--- Extracted information ---

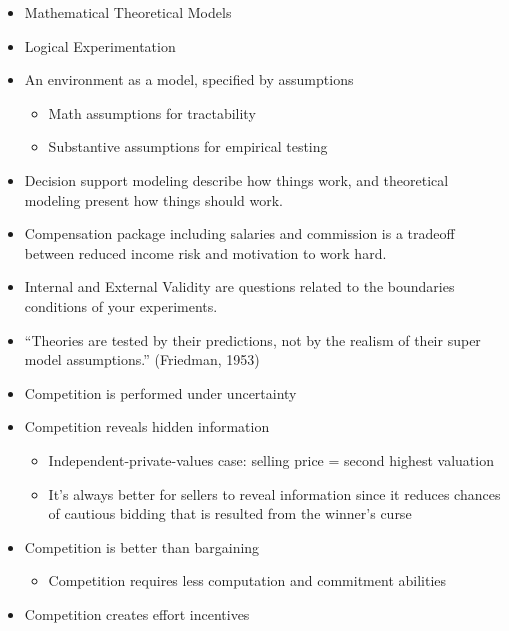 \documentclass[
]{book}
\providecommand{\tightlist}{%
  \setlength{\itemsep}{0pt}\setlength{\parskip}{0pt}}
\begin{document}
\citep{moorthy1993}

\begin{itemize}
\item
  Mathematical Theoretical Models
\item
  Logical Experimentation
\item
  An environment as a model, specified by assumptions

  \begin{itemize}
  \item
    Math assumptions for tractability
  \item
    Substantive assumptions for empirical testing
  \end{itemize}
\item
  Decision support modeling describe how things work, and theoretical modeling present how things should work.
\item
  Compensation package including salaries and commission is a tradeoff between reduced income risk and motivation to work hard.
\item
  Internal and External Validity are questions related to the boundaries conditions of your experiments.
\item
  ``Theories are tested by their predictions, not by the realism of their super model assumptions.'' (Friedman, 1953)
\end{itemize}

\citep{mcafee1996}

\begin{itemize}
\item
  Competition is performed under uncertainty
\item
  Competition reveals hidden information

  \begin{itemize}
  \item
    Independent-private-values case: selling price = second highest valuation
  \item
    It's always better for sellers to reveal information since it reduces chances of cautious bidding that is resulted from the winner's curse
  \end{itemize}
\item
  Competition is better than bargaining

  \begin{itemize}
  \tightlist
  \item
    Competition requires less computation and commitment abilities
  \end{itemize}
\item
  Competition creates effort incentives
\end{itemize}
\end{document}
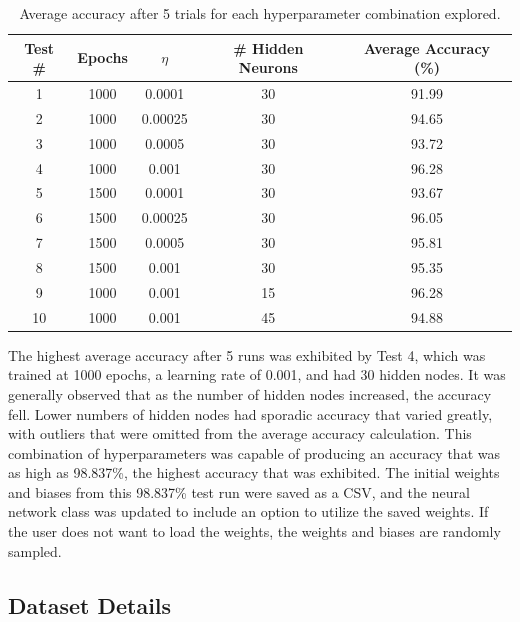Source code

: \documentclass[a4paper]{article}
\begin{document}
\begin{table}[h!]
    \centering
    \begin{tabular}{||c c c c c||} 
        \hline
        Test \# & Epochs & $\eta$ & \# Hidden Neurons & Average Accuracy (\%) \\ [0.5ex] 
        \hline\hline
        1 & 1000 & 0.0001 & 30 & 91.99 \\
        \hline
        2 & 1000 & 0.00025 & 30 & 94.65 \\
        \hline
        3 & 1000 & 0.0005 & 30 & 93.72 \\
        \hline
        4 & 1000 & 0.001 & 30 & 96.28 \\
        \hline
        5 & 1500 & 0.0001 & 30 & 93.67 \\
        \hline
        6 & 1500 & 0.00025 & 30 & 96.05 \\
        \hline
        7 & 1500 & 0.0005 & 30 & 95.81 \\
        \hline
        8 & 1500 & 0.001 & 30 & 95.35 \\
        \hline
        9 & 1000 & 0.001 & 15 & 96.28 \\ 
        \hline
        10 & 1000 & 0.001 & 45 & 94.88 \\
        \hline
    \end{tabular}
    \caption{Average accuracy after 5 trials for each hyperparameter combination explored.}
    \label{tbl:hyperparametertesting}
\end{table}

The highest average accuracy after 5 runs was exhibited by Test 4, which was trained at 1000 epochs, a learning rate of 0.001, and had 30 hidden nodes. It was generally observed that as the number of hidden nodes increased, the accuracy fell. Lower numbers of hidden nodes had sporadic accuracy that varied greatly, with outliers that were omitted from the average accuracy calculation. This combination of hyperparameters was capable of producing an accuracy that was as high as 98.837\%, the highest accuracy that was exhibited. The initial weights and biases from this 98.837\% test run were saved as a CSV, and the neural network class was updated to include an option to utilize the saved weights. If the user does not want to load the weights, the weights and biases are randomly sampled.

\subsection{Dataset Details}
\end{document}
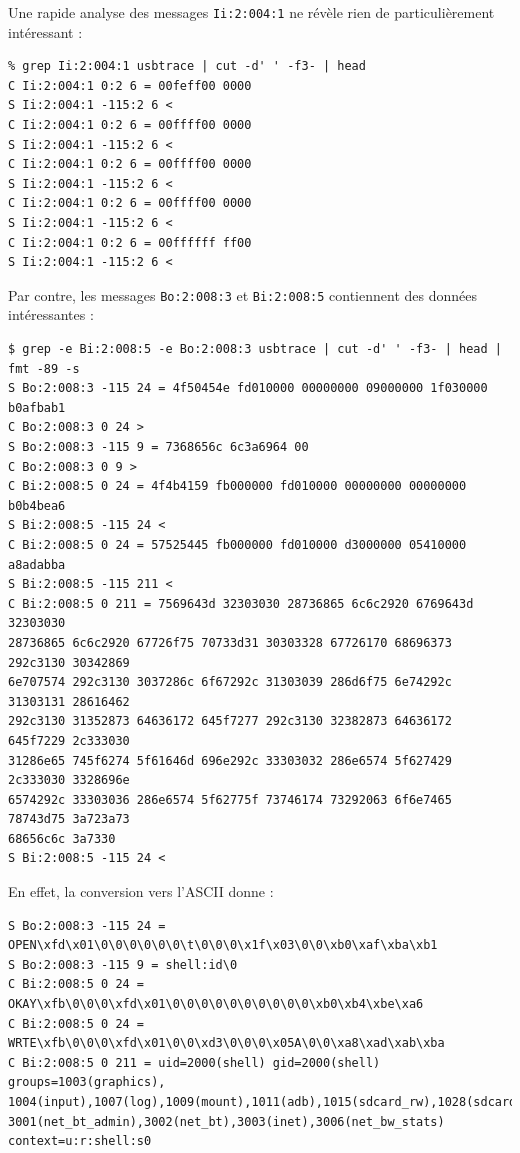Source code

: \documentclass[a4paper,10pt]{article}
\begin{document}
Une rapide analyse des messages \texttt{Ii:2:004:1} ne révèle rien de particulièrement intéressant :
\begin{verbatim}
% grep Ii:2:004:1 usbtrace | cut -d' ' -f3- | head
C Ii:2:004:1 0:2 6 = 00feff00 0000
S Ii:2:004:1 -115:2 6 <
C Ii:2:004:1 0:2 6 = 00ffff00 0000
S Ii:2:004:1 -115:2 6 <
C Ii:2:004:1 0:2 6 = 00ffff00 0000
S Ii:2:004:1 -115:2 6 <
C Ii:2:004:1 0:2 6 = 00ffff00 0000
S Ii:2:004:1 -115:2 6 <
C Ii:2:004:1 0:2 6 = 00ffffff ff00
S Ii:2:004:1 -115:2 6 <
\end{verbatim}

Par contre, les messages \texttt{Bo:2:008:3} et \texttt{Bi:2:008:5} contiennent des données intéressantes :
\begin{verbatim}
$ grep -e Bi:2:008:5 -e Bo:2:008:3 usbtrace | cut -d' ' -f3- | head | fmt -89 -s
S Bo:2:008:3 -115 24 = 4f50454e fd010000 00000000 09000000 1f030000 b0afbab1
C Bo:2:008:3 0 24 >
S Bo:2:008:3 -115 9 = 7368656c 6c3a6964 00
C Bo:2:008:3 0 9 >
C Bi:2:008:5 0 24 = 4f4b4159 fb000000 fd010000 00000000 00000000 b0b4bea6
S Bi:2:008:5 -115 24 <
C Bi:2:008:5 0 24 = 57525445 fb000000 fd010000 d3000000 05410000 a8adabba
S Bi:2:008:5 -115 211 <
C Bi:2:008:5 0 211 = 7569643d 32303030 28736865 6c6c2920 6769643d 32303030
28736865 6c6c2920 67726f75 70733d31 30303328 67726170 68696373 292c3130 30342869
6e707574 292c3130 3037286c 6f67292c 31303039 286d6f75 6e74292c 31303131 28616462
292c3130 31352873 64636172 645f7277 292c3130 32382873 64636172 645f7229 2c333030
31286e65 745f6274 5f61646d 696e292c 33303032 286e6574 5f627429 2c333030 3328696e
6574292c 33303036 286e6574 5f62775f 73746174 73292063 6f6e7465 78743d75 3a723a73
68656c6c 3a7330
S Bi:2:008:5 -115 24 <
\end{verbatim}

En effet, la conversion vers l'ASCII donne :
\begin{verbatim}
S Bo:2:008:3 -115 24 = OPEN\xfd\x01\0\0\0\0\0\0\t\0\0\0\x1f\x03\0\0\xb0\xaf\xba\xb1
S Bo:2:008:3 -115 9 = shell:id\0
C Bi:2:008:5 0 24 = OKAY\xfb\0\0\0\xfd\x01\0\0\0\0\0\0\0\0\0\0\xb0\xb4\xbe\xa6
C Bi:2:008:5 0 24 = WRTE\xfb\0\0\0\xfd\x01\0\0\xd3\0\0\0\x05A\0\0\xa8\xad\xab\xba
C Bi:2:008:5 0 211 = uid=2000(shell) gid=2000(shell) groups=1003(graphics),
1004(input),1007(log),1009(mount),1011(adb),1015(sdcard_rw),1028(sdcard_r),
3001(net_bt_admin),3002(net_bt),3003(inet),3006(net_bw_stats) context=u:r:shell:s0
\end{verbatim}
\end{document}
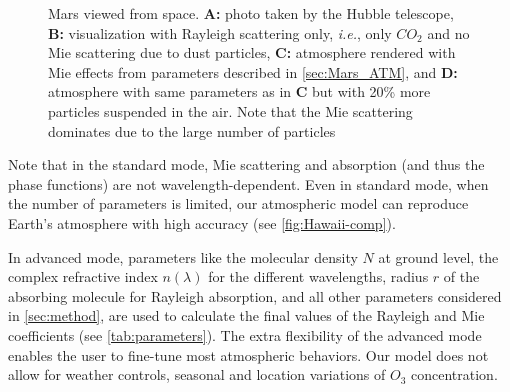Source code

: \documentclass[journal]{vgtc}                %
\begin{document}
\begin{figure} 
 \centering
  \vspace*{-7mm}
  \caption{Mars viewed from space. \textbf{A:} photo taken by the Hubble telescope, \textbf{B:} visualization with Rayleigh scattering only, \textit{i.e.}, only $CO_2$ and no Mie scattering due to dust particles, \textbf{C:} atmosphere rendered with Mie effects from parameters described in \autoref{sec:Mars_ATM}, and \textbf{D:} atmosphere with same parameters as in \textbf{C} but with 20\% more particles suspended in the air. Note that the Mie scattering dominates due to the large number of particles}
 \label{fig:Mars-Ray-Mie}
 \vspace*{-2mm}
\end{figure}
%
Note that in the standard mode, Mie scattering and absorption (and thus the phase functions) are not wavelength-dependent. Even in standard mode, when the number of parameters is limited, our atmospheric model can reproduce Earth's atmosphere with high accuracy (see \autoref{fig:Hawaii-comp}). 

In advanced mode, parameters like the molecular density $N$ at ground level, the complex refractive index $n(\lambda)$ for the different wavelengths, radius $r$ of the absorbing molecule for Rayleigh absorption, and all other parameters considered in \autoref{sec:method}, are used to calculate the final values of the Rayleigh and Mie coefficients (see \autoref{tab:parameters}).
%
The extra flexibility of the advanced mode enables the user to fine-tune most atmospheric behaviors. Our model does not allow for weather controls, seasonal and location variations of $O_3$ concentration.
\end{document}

---

Task statement: When a line carries an image, skip the image and repeat everything else above exactly as written.

Problem solution:
 \documentclass[
]{book}
\providecommand{\tightlist}{%
  \setlength{\itemsep}{0pt}\setlength{\parskip}{0pt}}
\begin{document}
\citep{moorthy1993}

\begin{itemize}
\item
  Mathematical Theoretical Models
\item
  Logical Experimentation
\item
  An environment as a model, specified by assumptions

  \begin{itemize}
  \item
    Math assumptions for tractability
  \item
    Substantive assumptions for empirical testing
  \end{itemize}
\item
  Decision support modeling describe how things work, and theoretical modeling present how things should work.
\item
  Compensation package including salaries and commission is a tradeoff between reduced income risk and motivation to work hard.
\item
  Internal and External Validity are questions related to the boundaries conditions of your experiments.
\item
  ``Theories are tested by their predictions, not by the realism of their super model assumptions.'' (Friedman, 1953)
\end{itemize}

\citep{mcafee1996}

\begin{itemize}
\item
  Competition is performed under uncertainty
\item
  Competition reveals hidden information

  \begin{itemize}
  \item
    Independent-private-values case: selling price = second highest valuation
  \item
    It's always better for sellers to reveal information since it reduces chances of cautious bidding that is resulted from the winner's curse
  \end{itemize}
\item
  Competition is better than bargaining

  \begin{itemize}
  \tightlist
  \item
    Competition requires less computation and commitment abilities
  \end{itemize}
\item
  Competition creates effort incentives
\end{itemize}
\end{document}
Source code

: \documentclass[a4paper]{article}
\begin{document}
\begin{table}[h!]
    \centering
    \begin{tabular}{||c c c c c||} 
        \hline
        Test \# & Epochs & $\eta$ & \# Hidden Neurons & Average Accuracy (\%) \\ [0.5ex] 
        \hline\hline
        1 & 1000 & 0.0001 & 30 & 91.99 \\
        \hline
        2 & 1000 & 0.00025 & 30 & 94.65 \\
        \hline
        3 & 1000 & 0.0005 & 30 & 93.72 \\
        \hline
        4 & 1000 & 0.001 & 30 & 96.28 \\
        \hline
        5 & 1500 & 0.0001 & 30 & 93.67 \\
        \hline
        6 & 1500 & 0.00025 & 30 & 96.05 \\
        \hline
        7 & 1500 & 0.0005 & 30 & 95.81 \\
        \hline
        8 & 1500 & 0.001 & 30 & 95.35 \\
        \hline
        9 & 1000 & 0.001 & 15 & 96.28 \\ 
        \hline
        10 & 1000 & 0.001 & 45 & 94.88 \\
        \hline
    \end{tabular}
    \caption{Average accuracy after 5 trials for each hyperparameter combination explored.}
    \label{tbl:hyperparametertesting}
\end{table}

The highest average accuracy after 5 runs was exhibited by Test 4, which was trained at 1000 epochs, a learning rate of 0.001, and had 30 hidden nodes. It was generally observed that as the number of hidden nodes increased, the accuracy fell. Lower numbers of hidden nodes had sporadic accuracy that varied greatly, with outliers that were omitted from the average accuracy calculation. This combination of hyperparameters was capable of producing an accuracy that was as high as 98.837\%, the highest accuracy that was exhibited. The initial weights and biases from this 98.837\% test run were saved as a CSV, and the neural network class was updated to include an option to utilize the saved weights. If the user does not want to load the weights, the weights and biases are randomly sampled.

\subsection{Dataset Details}
\end{document}
Source code

: \documentclass[a4paper,10pt]{article}
\begin{document}
Une rapide analyse des messages \texttt{Ii:2:004:1} ne révèle rien de particulièrement intéressant :
\begin{verbatim}
% grep Ii:2:004:1 usbtrace | cut -d' ' -f3- | head
C Ii:2:004:1 0:2 6 = 00feff00 0000
S Ii:2:004:1 -115:2 6 <
C Ii:2:004:1 0:2 6 = 00ffff00 0000
S Ii:2:004:1 -115:2 6 <
C Ii:2:004:1 0:2 6 = 00ffff00 0000
S Ii:2:004:1 -115:2 6 <
C Ii:2:004:1 0:2 6 = 00ffff00 0000
S Ii:2:004:1 -115:2 6 <
C Ii:2:004:1 0:2 6 = 00ffffff ff00
S Ii:2:004:1 -115:2 6 <
\end{verbatim}

Par contre, les messages \texttt{Bo:2:008:3} et \texttt{Bi:2:008:5} contiennent des données intéressantes :
\begin{verbatim}
$ grep -e Bi:2:008:5 -e Bo:2:008:3 usbtrace | cut -d' ' -f3- | head | fmt -89 -s
S Bo:2:008:3 -115 24 = 4f50454e fd010000 00000000 09000000 1f030000 b0afbab1
C Bo:2:008:3 0 24 >
S Bo:2:008:3 -115 9 = 7368656c 6c3a6964 00
C Bo:2:008:3 0 9 >
C Bi:2:008:5 0 24 = 4f4b4159 fb000000 fd010000 00000000 00000000 b0b4bea6
S Bi:2:008:5 -115 24 <
C Bi:2:008:5 0 24 = 57525445 fb000000 fd010000 d3000000 05410000 a8adabba
S Bi:2:008:5 -115 211 <
C Bi:2:008:5 0 211 = 7569643d 32303030 28736865 6c6c2920 6769643d 32303030
28736865 6c6c2920 67726f75 70733d31 30303328 67726170 68696373 292c3130 30342869
6e707574 292c3130 3037286c 6f67292c 31303039 286d6f75 6e74292c 31303131 28616462
292c3130 31352873 64636172 645f7277 292c3130 32382873 64636172 645f7229 2c333030
31286e65 745f6274 5f61646d 696e292c 33303032 286e6574 5f627429 2c333030 3328696e
6574292c 33303036 286e6574 5f62775f 73746174 73292063 6f6e7465 78743d75 3a723a73
68656c6c 3a7330
S Bi:2:008:5 -115 24 <
\end{verbatim}

En effet, la conversion vers l'ASCII donne :
\begin{verbatim}
S Bo:2:008:3 -115 24 = OPEN\xfd\x01\0\0\0\0\0\0\t\0\0\0\x1f\x03\0\0\xb0\xaf\xba\xb1
S Bo:2:008:3 -115 9 = shell:id\0
C Bi:2:008:5 0 24 = OKAY\xfb\0\0\0\xfd\x01\0\0\0\0\0\0\0\0\0\0\xb0\xb4\xbe\xa6
C Bi:2:008:5 0 24 = WRTE\xfb\0\0\0\xfd\x01\0\0\xd3\0\0\0\x05A\0\0\xa8\xad\xab\xba
C Bi:2:008:5 0 211 = uid=2000(shell) gid=2000(shell) groups=1003(graphics),
1004(input),1007(log),1009(mount),1011(adb),1015(sdcard_rw),1028(sdcard_r),
3001(net_bt_admin),3002(net_bt),3003(inet),3006(net_bw_stats) context=u:r:shell:s0
\end{verbatim}
\end{document}
Source code

: \documentclass[journal]{vgtc}                %
\begin{document}
\begin{figure} 
 \centering
  \vspace*{-7mm}
  \caption{Mars viewed from space. \textbf{A:} photo taken by the Hubble telescope, \textbf{B:} visualization with Rayleigh scattering only, \textit{i.e.}, only $CO_2$ and no Mie scattering due to dust particles, \textbf{C:} atmosphere rendered with Mie effects from parameters described in \autoref{sec:Mars_ATM}, and \textbf{D:} atmosphere with same parameters as in \textbf{C} but with 20\% more particles suspended in the air. Note that the Mie scattering dominates due to the large number of particles}
 \label{fig:Mars-Ray-Mie}
 \vspace*{-2mm}
\end{figure}
%
Note that in the standard mode, Mie scattering and absorption (and thus the phase functions) are not wavelength-dependent. Even in standard mode, when the number of parameters is limited, our atmospheric model can reproduce Earth's atmosphere with high accuracy (see \autoref{fig:Hawaii-comp}). 

In advanced mode, parameters like the molecular density $N$ at ground level, the complex refractive index $n(\lambda)$ for the different wavelengths, radius $r$ of the absorbing molecule for Rayleigh absorption, and all other parameters considered in \autoref{sec:method}, are used to calculate the final values of the Rayleigh and Mie coefficients (see \autoref{tab:parameters}).
%
The extra flexibility of the advanced mode enables the user to fine-tune most atmospheric behaviors. Our model does not allow for weather controls, seasonal and location variations of $O_3$ concentration.
\end{document}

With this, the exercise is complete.